Ahlem devint ainsi une personnalité de premier plan dans son pays, comme en témoigne la très ample réaction des milieux politiques, syndicaux et associatifs ainsi que des médias à sa disparition. Sa réputation en tant que figure de proue du féminisme tunisien dépassa les frontières : elle reçut le prix Simone de Beauvoir au nom de l’AFTD en 2012. La même année, la revue étatsunienne Foreign Policy la classait au 18e rang de sa liste annuelle des 100 penseurs et penseuses les plus influent.e.s du monde. Elle a également fait l’objet de plusieurs reportages dans la presse internationale.
Son décès prématuré est survenu après de longues années de combat contre la maladie. Quiconque a connu Ahlem ne pouvait qu’admirer son courage exceptionnel face au mal qui la rongeait, de même que face aux difficultés de sa vie familiale. Mère de deux enfants en bas âge, elle se trouva obligée de s’en occuper seule après le départ en exil de son compagnon Jalel Ben Brik Zoghlami, puis leur séparation amiable.
Il faut évidemment une force de caractère singulière pour cumuler des responsabilités maternelles, professionnelles, syndicales et féministes comme Ahlem le fit des années durant. Elle frappait par son intelligence, son affabilité et sa chaleur amicale, ainsi que par son aptitude à rire en face de l’adversité. Son décès est une perte énorme pour tous les combats qu’elle a menés, et une perte douloureuse pour toutes les personnes qui l’ont bien connue dans le cours de ces divers combats.
le 13 mars 2023
Gilbert Achcar
Faire front
Je n’ai eu que trop rarement l’occasion de côtoyer Ahlem, mais assez quand même pour percevoir ses qualités humaines, professionnelles et politiques (toutes intrinsèquement liées) et - la sachant (discrètement) malade -, son courage. Une belle personne pour un bel engagement.
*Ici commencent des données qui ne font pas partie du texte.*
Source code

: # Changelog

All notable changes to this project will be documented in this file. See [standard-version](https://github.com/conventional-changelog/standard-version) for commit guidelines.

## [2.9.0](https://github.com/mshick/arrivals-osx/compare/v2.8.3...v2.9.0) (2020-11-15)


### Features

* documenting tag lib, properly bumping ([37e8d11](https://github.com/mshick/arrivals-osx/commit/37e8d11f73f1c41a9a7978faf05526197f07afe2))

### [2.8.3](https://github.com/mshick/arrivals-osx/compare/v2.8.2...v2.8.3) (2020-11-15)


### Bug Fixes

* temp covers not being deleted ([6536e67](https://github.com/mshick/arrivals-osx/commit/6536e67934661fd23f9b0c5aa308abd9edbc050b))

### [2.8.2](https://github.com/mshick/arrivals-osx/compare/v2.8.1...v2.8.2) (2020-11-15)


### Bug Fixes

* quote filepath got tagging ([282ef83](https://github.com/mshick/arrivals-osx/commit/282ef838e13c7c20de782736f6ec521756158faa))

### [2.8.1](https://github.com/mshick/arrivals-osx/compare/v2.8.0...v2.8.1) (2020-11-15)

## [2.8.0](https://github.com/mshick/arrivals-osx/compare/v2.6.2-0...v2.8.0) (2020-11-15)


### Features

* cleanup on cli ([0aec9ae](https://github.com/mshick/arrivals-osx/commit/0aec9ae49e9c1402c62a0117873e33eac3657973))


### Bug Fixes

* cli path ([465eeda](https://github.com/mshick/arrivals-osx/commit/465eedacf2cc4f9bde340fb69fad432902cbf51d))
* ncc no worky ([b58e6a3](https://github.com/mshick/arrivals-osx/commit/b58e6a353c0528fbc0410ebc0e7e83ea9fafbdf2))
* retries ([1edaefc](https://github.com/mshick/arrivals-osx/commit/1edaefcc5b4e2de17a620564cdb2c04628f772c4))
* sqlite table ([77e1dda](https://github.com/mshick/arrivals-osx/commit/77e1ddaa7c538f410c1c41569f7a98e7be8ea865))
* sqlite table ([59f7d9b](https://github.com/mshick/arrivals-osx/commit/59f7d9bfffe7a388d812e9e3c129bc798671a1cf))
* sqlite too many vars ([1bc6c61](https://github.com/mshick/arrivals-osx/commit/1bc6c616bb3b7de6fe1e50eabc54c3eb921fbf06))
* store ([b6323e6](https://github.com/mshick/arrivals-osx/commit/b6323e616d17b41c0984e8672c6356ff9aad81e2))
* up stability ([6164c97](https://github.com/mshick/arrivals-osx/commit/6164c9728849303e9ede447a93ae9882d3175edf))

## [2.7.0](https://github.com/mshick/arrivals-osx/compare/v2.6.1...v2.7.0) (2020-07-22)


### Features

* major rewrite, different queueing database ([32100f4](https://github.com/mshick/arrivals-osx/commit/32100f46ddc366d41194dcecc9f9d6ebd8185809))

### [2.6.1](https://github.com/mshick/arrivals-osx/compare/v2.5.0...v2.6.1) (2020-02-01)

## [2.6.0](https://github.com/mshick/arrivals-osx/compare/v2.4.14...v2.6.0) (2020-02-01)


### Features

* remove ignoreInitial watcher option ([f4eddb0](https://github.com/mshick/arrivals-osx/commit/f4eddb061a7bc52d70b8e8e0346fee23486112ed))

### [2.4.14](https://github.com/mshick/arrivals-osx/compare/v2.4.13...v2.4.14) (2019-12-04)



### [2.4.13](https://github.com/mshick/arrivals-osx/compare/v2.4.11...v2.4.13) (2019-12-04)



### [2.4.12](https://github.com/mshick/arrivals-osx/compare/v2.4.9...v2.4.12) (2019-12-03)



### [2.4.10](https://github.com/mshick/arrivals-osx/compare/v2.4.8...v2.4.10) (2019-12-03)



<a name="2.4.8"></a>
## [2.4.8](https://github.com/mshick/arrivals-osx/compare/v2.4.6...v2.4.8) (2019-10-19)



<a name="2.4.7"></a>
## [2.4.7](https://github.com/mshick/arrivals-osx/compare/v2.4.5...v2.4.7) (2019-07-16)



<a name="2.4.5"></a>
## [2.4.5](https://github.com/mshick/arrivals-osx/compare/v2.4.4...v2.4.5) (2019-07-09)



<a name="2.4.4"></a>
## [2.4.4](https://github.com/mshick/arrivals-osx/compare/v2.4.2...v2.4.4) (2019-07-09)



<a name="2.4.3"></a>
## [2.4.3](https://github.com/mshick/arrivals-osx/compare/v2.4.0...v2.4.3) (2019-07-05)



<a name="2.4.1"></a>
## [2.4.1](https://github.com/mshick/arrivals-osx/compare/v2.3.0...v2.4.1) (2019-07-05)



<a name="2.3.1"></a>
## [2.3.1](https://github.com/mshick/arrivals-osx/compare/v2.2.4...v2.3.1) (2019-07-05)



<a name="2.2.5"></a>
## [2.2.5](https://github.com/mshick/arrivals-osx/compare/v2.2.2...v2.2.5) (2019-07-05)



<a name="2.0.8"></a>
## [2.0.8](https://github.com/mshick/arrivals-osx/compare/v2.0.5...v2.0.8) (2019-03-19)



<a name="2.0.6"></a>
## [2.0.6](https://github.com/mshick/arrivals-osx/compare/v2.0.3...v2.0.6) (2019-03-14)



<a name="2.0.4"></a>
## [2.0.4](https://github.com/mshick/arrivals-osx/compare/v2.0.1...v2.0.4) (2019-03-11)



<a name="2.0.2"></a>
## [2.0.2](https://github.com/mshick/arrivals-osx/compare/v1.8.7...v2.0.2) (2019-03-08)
Toutes et tous ceux qui l’ont connue souligne son caractère chaleureux, comme sa force de caractère. Elle faisait front, même par très gros temps. Un épisode politique m’avait profondément marqué quand, en tant que présidente de l’Association tunisienne des femmes démocrates, elle avait pris la défense d’Amina, la jeune Femen menacée par la justice et une meute hurlante pour avoir posé seins nus sur les réseaux sociaux.
L’initiative d’Amina ne facilitait certes pas le combat engagé pour les droits des femmes par l’ATFD, et Ahlem a clairement signifié que son association n’adoptait pas les mêmes méthodes de lutte que les Femens, mais, ajoutait-elle, « nous comprenons parfaitement les choix qu’elles font. Nous sommes solidaires avec Amina contre toutes les formes de violences qu’elle subit. »
Face à la tempête qui se levait contre Amina, il aurait été plus facile de l’abandonner à son sort (tant d’autres l’on fait), mais Ahlem et l’ATFD s’y sont refusées, quoi qu’il puisse en coûter.
14 mars 2023,
Pierre Rousset
Les photos de la manifestation de femmes qui illustrent cette page ont été fournies par Henri Saint Jean. Elles ont été prise en 2013 durant le Forum social mondiale de Tunis, dont Ahlem avait été une cheville ouvrière !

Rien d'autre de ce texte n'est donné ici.